Mumbai retains its position as the country's dominant hyperscale hub, commanding the largest share of future capacity with a total pipeline of 3.75 GW, underpinned by its superior submarine cable connectivity and established carrier ecosystem. Hyderabad has emerged as India's second-largest future data centre market, with a development pipeline of 1.93 GW, and is increasingly positioned as the preferred destination for AI infrastructure deployments.

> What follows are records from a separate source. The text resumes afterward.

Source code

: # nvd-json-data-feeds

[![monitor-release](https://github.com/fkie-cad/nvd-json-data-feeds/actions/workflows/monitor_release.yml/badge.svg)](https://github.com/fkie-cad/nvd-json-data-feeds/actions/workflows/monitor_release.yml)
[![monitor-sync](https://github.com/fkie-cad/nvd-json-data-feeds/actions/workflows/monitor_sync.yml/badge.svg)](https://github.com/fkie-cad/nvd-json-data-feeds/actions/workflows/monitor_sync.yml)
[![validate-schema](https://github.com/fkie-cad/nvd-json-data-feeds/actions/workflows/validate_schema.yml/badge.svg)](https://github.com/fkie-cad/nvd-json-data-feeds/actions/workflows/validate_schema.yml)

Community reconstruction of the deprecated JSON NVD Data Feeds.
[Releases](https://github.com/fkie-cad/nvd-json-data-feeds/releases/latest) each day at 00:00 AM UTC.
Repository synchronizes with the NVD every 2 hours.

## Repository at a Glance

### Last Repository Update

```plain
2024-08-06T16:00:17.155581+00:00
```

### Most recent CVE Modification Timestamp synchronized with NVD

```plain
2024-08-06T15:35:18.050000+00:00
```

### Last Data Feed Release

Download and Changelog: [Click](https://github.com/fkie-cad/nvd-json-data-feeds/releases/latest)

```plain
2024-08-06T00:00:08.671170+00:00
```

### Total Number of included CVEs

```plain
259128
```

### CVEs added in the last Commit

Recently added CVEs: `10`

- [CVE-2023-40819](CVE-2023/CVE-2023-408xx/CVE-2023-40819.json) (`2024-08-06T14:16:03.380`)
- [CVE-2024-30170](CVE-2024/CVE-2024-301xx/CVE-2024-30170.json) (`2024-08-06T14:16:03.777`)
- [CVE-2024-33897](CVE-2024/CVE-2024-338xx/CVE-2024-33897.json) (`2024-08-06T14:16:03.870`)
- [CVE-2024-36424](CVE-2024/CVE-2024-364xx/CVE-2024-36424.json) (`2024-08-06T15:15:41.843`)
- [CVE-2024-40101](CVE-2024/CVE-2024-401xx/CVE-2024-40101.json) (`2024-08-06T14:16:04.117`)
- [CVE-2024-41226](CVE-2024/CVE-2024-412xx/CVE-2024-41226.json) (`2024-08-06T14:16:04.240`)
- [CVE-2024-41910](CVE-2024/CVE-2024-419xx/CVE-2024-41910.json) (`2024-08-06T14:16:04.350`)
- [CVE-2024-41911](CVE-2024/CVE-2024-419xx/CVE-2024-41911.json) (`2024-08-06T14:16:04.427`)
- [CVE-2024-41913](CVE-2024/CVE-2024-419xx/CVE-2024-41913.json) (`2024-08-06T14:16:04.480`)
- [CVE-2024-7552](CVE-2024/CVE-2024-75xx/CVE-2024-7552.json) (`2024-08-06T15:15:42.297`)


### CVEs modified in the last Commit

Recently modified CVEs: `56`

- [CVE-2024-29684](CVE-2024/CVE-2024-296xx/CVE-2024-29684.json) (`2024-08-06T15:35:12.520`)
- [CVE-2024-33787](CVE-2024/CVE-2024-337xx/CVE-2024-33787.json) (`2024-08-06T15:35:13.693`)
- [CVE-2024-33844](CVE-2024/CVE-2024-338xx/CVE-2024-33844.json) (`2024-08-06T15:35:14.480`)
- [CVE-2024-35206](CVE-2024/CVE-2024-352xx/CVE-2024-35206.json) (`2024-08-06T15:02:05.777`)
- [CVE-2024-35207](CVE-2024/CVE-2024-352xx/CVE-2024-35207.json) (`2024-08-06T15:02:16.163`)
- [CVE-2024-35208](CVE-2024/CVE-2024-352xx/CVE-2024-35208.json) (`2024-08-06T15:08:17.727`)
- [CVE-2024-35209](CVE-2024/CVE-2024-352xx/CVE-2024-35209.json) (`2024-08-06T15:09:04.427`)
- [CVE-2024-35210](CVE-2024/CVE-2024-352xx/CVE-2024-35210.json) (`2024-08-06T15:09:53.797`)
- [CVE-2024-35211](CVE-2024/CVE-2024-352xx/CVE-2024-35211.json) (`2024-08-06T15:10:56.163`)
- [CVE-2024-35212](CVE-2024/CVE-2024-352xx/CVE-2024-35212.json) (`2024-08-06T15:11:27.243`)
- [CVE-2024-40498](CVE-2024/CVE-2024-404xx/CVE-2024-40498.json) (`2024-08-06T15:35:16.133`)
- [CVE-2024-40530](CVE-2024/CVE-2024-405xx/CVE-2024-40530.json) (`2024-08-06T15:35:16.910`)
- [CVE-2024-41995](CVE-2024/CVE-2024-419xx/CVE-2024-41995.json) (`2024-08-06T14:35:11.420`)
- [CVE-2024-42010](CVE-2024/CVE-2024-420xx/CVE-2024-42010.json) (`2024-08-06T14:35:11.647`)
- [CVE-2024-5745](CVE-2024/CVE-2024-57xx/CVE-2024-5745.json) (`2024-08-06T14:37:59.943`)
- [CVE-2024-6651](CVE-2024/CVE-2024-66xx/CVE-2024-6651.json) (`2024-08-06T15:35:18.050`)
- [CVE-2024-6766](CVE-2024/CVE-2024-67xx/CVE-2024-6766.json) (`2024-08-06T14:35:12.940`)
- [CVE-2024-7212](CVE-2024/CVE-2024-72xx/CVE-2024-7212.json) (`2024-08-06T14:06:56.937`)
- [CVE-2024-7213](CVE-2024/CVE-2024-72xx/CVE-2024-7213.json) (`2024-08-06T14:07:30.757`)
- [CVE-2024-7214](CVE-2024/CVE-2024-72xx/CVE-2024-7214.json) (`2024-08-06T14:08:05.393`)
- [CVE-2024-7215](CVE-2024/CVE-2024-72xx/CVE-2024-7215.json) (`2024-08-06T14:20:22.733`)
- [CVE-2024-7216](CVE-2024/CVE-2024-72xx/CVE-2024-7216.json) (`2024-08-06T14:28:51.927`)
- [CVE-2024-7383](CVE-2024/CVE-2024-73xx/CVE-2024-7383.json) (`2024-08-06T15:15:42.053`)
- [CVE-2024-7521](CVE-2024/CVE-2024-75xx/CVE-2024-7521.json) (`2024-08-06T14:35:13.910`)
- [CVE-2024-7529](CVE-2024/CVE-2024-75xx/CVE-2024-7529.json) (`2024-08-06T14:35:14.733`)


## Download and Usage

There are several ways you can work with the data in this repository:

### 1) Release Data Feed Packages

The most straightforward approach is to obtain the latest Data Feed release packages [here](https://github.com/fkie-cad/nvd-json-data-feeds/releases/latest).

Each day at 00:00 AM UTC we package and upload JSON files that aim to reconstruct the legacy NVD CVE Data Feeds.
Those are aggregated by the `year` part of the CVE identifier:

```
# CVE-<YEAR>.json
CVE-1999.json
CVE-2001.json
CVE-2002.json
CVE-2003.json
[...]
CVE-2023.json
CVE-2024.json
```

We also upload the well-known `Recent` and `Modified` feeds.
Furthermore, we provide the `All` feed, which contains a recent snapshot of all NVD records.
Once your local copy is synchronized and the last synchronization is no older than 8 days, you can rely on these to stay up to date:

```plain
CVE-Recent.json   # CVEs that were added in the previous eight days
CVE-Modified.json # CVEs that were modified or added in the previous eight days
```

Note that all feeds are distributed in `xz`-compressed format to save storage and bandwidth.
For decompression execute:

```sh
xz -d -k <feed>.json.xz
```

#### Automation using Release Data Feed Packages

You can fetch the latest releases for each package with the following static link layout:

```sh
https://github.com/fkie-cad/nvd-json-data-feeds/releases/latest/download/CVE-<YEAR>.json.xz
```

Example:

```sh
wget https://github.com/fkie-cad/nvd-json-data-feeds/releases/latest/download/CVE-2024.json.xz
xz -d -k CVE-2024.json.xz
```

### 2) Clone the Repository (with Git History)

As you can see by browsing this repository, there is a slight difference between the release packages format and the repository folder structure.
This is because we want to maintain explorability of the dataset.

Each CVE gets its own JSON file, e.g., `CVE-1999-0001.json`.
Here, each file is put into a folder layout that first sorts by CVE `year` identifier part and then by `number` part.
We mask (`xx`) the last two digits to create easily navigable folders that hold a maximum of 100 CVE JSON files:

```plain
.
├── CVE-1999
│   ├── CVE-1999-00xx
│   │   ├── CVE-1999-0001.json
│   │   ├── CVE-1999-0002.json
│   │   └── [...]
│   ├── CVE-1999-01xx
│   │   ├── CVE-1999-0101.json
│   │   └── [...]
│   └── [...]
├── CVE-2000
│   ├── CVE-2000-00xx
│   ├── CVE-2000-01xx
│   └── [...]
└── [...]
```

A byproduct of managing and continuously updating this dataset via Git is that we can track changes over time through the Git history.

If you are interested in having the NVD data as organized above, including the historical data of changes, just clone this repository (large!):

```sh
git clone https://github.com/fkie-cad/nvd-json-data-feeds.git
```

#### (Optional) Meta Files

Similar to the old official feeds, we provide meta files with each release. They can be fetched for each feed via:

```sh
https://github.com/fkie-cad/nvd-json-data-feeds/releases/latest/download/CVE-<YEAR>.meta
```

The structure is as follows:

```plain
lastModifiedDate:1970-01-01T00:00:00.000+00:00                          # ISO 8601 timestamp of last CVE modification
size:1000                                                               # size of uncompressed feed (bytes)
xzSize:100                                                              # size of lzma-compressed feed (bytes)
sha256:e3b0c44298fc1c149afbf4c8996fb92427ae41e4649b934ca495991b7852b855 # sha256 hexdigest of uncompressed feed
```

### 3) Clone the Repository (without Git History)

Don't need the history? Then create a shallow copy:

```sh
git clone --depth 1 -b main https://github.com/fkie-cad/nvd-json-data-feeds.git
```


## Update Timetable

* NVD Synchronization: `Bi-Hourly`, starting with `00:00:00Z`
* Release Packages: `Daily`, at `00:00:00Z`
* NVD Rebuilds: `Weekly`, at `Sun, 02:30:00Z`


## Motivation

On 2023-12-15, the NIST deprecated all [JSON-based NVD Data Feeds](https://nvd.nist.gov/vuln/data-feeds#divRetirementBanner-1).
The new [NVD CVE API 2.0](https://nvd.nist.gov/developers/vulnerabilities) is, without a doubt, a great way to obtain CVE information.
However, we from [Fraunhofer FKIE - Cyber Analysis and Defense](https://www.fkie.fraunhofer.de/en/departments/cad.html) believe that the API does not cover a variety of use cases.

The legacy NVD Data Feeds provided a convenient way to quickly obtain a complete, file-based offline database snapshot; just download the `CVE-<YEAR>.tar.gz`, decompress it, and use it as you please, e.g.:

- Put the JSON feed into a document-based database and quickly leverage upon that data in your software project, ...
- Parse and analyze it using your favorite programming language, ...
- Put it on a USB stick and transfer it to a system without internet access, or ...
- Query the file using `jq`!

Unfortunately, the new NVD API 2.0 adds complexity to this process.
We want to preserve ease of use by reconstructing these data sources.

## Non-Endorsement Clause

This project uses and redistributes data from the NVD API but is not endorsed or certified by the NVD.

Chennai is consolidating its role as a strategic gateway for international data traffic from the east, while Visakhapatnam (Vizag) has rapidly become one of India's most active greenfield data centre markets, attracting gigawatt-scale proposals backed by government support, large land parcels, and planned subsea cable connectivity. The National Capital Region (NCR), Pune, and Bengaluru are also recording sustained activity as operators diversify capacity across multiple geographies.

What the Report Says

Viral Desai, International Partner and Senior Executive Director — Occupier Strategy and Solutions, Industrial and Logistics, Capital Markets and Retail at Knight Frank India, said: 'While Mumbai continues to anchor hyperscale deployments owing to its connectivity advantages, Hyderabad is emerging as a preferred AI infrastructure destination.' Desai also noted Chennai's strengthening role as an international data traffic gateway.

Why This Matters

The pipeline's magnitude reflects a convergence of demand signals: India's accelerating AI workload growth, regulatory pressure around data localisation, and the global hyperscaler race to secure low-latency capacity in the world's most populous internet market. Notably, this is not speculative froth — the committed and under-construction segments alone account for 3.24 GW, a figure that already dwarfs the country's current live capacity. With Vizag and secondary markets entering the picture, India's data centre geography is diversifying well beyond its traditional Mumbai-centric model, pointing to a more resilient and distributed digital infrastructure base in the years ahead.

Point of View

But the critical number is the gap between early-stage ambition and actual steel in the ground: only 0.32 GW is under construction today. India has a history of announced digital infrastructure capacity that stalls on power availability, grid connectivity, and land clearance timelines. The Vizag and NCR entries are encouraging for geographic diversification, but unless state governments deliver on power commitments — particularly renewable power, which hyperscalers increasingly demand for ESG compliance — much of the 5.41 GW early-stage pipeline risks remaining on paper. The Hyderabad-as-AI-hub narrative is compelling, but it will need to be tested against Mumbai's entrenched carrier and latency advantages before the title changes hands.
NationPress
20 Jun 2026

Frequently Asked Questions

What is India's current data centre pipeline capacity?
India's data centre development pipeline stands at 8.33 GW as of June 2025, according to a Knight Frank India report. This is more than five times the country's current live operational capacity of 1.6 GW.
What is driving India's data centre growth?
The primary drivers are accelerating artificial intelligence adoption, rapid cloud infrastructure growth, and data localisation requirements that compel companies to store Indian user data within the country. These factors have drawn hyperscalers, cloud providers, and institutional investors to expand their India footprint.
Which cities are leading India's data centre development?
Mumbai leads with a pipeline of 3.75 GW, followed by Hyderabad at 1.93 GW. Chennai, Vizag, NCR, Pune, and Bengaluru are also recording significant development activity.
Why is Hyderabad emerging as an AI infrastructure hub?
Hyderabad is increasingly positioned as a preferred destination for AI infrastructure deployments, according to Knight Frank India's Viral Desai. Its growing land availability and government support make it an attractive alternative to Mumbai for compute-intensive AI workloads.
How much of the pipeline is actually under construction?
Of the 8.33 GW total pipeline, only 0.32 GW is currently under active construction, while 2.92 GW has reached the committed stage. The remaining 5.41 GW is in early-stage development.